16 L.R.A. 228, 29 N.E. 1066, 131 Ind. 56, 1892 Ind. LEXIS 137
CourtIndiana Supreme Court
DecidedJanuary 15, 1892
DocketNo. 14,722
StatusPublished
Cited by22 cases

This text of 16 L.R.A. 228 (Board of Commissioners v. Chipps) is published on Counsel Stack Legal Research, covering Indiana Supreme Court primary law. Counsel Stack provides free access to over 12 million legal documents including statutes, case law, regulations, and constitutions.

Bluebook
Board of Commissioners v. Chipps, 16 L.R.A. 228, 29 N.E. 1066, 131 Ind. 56, 1892 Ind.

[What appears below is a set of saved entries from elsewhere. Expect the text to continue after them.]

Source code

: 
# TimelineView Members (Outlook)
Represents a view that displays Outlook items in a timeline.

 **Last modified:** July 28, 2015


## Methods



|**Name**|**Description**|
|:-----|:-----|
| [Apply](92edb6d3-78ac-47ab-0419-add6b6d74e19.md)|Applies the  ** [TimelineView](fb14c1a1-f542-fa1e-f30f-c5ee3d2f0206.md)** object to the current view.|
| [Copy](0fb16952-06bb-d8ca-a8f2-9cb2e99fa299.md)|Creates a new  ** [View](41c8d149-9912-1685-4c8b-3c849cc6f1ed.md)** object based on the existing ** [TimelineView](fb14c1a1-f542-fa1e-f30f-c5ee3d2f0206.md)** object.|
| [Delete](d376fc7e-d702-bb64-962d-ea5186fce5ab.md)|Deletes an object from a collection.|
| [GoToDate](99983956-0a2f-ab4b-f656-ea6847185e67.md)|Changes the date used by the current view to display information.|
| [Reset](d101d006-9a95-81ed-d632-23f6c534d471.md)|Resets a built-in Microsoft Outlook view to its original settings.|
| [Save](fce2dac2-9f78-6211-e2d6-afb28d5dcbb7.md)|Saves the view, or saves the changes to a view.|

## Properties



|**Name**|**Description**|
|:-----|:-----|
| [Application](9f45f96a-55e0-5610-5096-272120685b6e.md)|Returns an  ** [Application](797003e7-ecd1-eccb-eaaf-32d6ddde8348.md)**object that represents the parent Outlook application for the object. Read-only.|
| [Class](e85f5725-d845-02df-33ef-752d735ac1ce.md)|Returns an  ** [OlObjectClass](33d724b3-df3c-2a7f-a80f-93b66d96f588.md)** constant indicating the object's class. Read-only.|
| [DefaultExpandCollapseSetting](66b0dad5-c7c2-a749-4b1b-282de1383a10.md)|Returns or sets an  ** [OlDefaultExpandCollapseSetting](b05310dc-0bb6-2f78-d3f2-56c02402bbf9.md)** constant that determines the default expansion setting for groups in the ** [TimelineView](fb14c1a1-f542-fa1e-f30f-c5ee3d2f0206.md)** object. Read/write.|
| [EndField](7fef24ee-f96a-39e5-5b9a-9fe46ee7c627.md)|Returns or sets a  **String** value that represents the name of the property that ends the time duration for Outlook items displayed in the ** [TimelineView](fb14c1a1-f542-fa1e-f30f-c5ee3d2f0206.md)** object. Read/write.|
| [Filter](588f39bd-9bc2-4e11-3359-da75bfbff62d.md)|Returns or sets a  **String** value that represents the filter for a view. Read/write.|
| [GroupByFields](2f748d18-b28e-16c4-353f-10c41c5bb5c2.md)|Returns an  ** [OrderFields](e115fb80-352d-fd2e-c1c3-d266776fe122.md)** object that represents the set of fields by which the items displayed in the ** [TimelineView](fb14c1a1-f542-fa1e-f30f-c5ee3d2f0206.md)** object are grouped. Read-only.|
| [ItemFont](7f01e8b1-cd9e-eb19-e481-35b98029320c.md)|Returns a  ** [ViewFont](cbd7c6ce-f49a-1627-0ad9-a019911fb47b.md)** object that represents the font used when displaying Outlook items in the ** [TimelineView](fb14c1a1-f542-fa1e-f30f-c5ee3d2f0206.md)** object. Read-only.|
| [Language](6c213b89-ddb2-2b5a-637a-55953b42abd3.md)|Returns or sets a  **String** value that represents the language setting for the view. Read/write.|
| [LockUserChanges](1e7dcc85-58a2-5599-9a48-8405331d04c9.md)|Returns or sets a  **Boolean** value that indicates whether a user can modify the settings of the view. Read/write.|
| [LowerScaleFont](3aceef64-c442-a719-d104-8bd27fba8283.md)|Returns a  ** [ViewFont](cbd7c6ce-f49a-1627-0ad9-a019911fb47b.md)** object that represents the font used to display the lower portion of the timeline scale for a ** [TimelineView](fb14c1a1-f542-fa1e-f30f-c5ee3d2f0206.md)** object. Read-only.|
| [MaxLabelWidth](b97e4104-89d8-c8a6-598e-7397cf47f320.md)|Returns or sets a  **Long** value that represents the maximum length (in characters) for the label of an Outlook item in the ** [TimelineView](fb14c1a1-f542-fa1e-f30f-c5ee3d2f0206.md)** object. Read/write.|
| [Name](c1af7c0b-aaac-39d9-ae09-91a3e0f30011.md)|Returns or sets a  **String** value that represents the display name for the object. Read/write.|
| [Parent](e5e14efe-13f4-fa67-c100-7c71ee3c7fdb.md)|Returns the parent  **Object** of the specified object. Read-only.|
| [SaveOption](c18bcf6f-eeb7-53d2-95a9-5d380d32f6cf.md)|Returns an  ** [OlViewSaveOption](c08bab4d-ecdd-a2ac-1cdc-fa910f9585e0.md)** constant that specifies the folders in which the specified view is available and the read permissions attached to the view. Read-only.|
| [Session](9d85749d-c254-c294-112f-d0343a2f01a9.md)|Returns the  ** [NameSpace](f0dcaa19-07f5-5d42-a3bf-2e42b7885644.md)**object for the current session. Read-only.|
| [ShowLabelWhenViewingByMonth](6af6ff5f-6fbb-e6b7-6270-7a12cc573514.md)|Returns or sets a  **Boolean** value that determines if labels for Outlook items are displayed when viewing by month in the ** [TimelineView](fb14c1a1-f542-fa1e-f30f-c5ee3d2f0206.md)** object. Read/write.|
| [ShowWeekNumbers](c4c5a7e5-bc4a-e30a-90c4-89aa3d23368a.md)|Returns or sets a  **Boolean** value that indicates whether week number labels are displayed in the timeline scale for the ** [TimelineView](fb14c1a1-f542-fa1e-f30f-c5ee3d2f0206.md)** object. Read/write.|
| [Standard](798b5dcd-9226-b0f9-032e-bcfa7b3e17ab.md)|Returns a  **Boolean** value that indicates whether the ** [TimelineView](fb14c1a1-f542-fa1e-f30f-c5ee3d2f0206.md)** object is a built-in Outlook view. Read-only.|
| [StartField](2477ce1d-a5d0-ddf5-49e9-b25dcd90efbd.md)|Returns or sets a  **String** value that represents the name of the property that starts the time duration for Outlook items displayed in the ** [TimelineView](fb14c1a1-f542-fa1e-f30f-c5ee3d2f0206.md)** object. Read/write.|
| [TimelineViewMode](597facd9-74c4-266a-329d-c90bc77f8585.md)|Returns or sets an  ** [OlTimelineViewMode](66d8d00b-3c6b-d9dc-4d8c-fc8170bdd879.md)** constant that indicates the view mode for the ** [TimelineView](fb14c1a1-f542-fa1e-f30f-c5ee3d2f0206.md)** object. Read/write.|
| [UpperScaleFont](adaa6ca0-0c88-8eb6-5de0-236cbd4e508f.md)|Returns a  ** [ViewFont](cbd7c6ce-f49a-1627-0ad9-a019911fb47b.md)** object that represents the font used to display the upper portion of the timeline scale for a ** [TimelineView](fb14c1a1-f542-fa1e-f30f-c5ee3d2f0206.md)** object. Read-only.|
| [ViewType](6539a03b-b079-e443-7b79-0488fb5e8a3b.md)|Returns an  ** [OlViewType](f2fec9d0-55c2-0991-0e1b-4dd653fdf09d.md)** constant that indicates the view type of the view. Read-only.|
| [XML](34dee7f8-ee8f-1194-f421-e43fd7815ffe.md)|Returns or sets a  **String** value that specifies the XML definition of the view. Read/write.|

LEXIS 137 (Ind. 1892).

Opinion

Coffey, J.

The complaint in this case alleges that the appellee is the duly appointed and qualified administrator of the estate of Robert Baker, deceased ; that, on the' 20th day of July, 1887, there was a bridge iu Vermillion county which had prior thereto been constructed by said county, and which it was bound to maintain ; that it had negligently constructed said bridge by placing therein weak, knotty and defective timbers, leaving it in an unsafe condition, and that it had negligently accepted said, bridge, from the contractor who built the same, in an unsafe condition for passengers, by reason of the weak, knotty and defective pine timbers placed therein, while the contract and specifications for said bridge provided that the same should be constructed in a good, substantial, workmanlike manner, of poplar timber; that it had negligently suffered said bridge to remain in such unsafe condition, and to become out of repair, so that on the 20th day of July, 1887, the joists and other timbers upon which the floor of said bridge was laid were defective, weak; brittle, knotty, old, decayed and rotten, so that it was dangerous for persons to pass over the same in the ordinary use of said highway, of which the county had notice; that on that day the deceased, Robert Baker, not knowing the defective, decayed and dangerous condition of the bridge, but having reason to [58]*58believe it was in good repair and in safe condition, attempted to pass over the same with a portable traction engine used for threshing grain, and by reason of the defective, decayed and dangerous condition of the bridge, caused by the failure and neglect of the board of commissioners of the county to properly construct and keep the same in repair, and without any fault on the part of the deceased, the bridge gave way and precipitated the deceased and said engine into the stream below, a distance of sixteen feet, whereby he was, without any fault on his part, stunned, bruised and scalded, from the effects of which he died; that he left a widow and two children, who were dependent upon him for support.

To this complaint the appellant filed an answer in two paragraphs :

First. The general denial.

Second. Alleging contributory negligence.

The court sustained a demurrer to the second paragraph of the answer, to which appellant excepted.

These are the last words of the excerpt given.